Another subtle yet important aspect of your personalised resume is to make it personal to the HR manager or person that you are pitching yourself too.  Taking the liberty to find the name of the person you are dealing with will help to get their attention. Ways to do this can be as simple as thoroughly looking over the advertisement for their name, calling the company or even utilising LinkedIn to source the HR manager’s name.

Tip: Add in a header and footer with the company logo and make sure to mention the company name and HR manager’s name at the top of the resume and cover letter.




The perfect resume and cover letter

The perfect resume and cover letter should:

  • Be personalised to the HR manager, company and job role.
  • Clearly demonstrate the research that has been done on the company and role and link it to why you are a perfect fit and how you could provide value to the company.
  • Include relevant information early on about you while highlighting key attributes about yourself that illustrates why you are the best suited candidate for the job role.
  • Include and draw attention to awards and achievements relevant to the role in order to help differentiate you from the other applicants.
  • Provide a clear and concise work history.
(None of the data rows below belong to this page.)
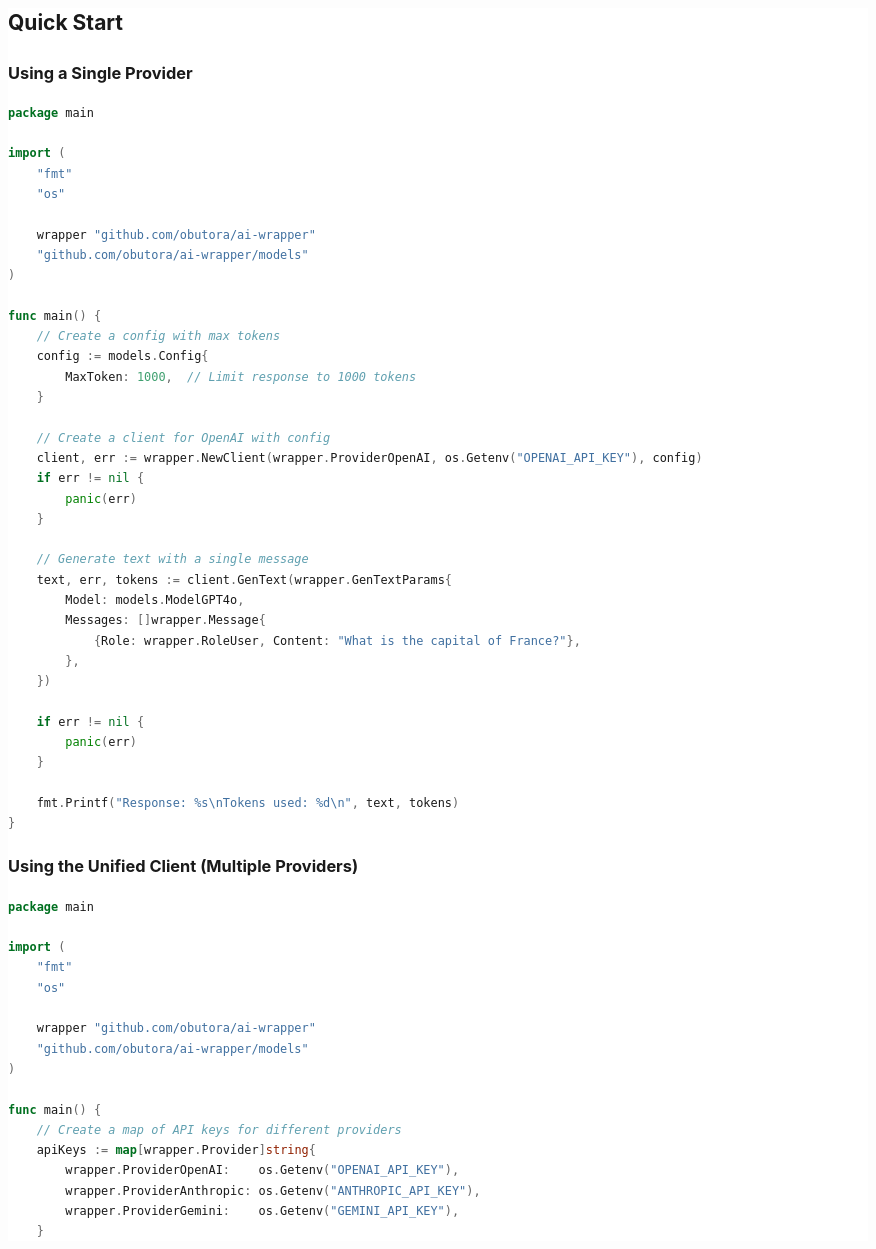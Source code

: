 ## Quick Start

### Using a Single Provider

```go
package main

import (
    "fmt"
    "os"
    
    wrapper "github.com/obutora/ai-wrapper"
    "github.com/obutora/ai-wrapper/models"
)

func main() {
    // Create a config with max tokens
    config := models.Config{
        MaxToken: 1000,  // Limit response to 1000 tokens
    }
    
    // Create a client for OpenAI with config
    client, err := wrapper.NewClient(wrapper.ProviderOpenAI, os.Getenv("OPENAI_API_KEY"), config)
    if err != nil {
        panic(err)
    }
    
    // Generate text with a single message
    text, err, tokens := client.GenText(wrapper.GenTextParams{
        Model: models.ModelGPT4o,
        Messages: []wrapper.Message{
            {Role: wrapper.RoleUser, Content: "What is the capital of France?"},
        },
    })
    
    if err != nil {
        panic(err)
    }
    
    fmt.Printf("Response: %s\nTokens used: %d\n", text, tokens)
}
```

### Using the Unified Client (Multiple Providers)

```go
package main

import (
    "fmt"
    "os"
    
    wrapper "github.com/obutora/ai-wrapper"
    "github.com/obutora/ai-wrapper/models"
)

func main() {
    // Create a map of API keys for different providers
    apiKeys := map[wrapper.Provider]string{
        wrapper.ProviderOpenAI:    os.Getenv("OPENAI_API_KEY"),
        wrapper.ProviderAnthropic: os.Getenv("ANTHROPIC_API_KEY"),
        wrapper.ProviderGemini:    os.Getenv("GEMINI_API_KEY"),
    }
```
Dot points should also be used for the key aspects of that role that are relatable and relevant to the job you are applying for.
  • Provide quantifiable results to the employer when you can (eg. If you exceeded your sales margin specify exactly how much you exceeded it by).
  • Keep the font and format simple keeping in mind the elements of your resume that you want to stand out (ie awards, achievements, career objectives and how your values align with the company and job role).
  • Be 1-2 pages in length, no one wants to read a thesis.